#### Task item:
Line by line, output the material without altering anything.

*** Data to process ***

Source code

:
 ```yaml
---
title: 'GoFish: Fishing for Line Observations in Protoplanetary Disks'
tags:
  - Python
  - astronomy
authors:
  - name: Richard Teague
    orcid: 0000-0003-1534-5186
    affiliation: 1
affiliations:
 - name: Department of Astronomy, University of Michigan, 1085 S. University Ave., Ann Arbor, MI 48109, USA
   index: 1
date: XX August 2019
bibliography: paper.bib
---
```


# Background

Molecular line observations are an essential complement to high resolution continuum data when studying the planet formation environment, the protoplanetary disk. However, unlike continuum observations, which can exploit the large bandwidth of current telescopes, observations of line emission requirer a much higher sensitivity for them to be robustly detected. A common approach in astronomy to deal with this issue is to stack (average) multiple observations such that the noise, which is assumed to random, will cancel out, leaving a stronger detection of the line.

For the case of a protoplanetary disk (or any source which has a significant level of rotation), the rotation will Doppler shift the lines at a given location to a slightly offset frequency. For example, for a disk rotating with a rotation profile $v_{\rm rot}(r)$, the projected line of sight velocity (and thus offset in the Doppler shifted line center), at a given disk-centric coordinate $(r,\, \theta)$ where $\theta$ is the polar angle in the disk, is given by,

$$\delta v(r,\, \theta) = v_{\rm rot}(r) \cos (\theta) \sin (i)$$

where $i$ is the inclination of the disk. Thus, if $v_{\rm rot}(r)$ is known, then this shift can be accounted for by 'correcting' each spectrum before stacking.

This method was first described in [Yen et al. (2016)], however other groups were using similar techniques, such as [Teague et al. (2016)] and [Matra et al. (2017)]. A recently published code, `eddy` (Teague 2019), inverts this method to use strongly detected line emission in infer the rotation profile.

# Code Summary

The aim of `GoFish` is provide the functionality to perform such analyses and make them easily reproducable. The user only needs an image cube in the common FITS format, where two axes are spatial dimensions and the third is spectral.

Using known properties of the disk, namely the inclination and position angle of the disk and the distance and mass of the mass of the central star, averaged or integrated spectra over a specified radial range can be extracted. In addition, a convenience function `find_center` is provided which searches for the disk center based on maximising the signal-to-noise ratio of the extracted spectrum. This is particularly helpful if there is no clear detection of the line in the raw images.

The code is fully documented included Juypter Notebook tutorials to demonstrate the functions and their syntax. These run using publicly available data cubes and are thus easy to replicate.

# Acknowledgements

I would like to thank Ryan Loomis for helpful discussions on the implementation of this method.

*** End of Data to process ***

#### Answer to the exercise:
Source code

:
 ```yaml
---
title: 'GoFish: Fishing for Line Observations in Protoplanetary Disks'
tags:
  - Python
  - astronomy
authors:
  - name: Richard Teague
    orcid: 0000-0003-1534-5186
    affiliation: 1
affiliations:
 - name: Department of Astronomy, University of Michigan, 1085 S. University Ave., Ann Arbor, MI 48109, USA
   index: 1
date: XX August 2019
bibliography: paper.bib
---
```


# Background

Molecular line observations are an essential complement to high resolution continuum data when studying the planet formation environment, the protoplanetary disk. However, unlike continuum observations, which can exploit the large bandwidth of current telescopes, observations of line emission requirer a much higher sensitivity for them to be robustly detected. A common approach in astronomy to deal with this issue is to stack (average) multiple observations such that the noise, which is assumed to random, will cancel out, leaving a stronger detection of the line.

For the case of a protoplanetary disk (or any source which has a significant level of rotation), the rotation will Doppler shift the lines at a given location to a slightly offset frequency. For example, for a disk rotating with a rotation profile $v_{\rm rot}(r)$, the projected line of sight velocity (and thus offset in the Doppler shifted line center), at a given disk-centric coordinate $(r,\, \theta)$ where $\theta$ is the polar angle in the disk, is given by,

$$\delta v(r,\, \theta) = v_{\rm rot}(r) \cos (\theta) \sin (i)$$

where $i$ is the inclination of the disk. Thus, if $v_{\rm rot}(r)$ is known, then this shift can be accounted for by 'correcting' each spectrum before stacking.

This method was first described in [Yen et al. (2016)], however other groups were using similar techniques, such as [Teague et al. (2016)] and [Matra et al. (2017)]. A recently published code, `eddy` (Teague 2019), inverts this method to use strongly detected line emission in infer the rotation profile.

# Code Summary

The aim of `GoFish` is provide the functionality to perform such analyses and make them easily reproducable. The user only needs an image cube in the common FITS format, where two axes are spatial dimensions and the third is spectral.

Using known properties of the disk, namely the inclination and position angle of the disk and the distance and mass of the mass of the central star, averaged or integrated spectra over a specified radial range can be extracted. In addition, a convenience function `find_center` is provided which searches for the disk center based on maximising the signal-to-noise ratio of the extracted spectrum. This is particularly helpful if there is no clear detection of the line in the raw images.

The code is fully documented included Juypter Notebook tutorials to demonstrate the functions and their syntax. These run using publicly available data cubes and are thus easy to replicate.

# Acknowledgements

I would like to thank Ryan Loomis for helpful discussions on the implementation of this method.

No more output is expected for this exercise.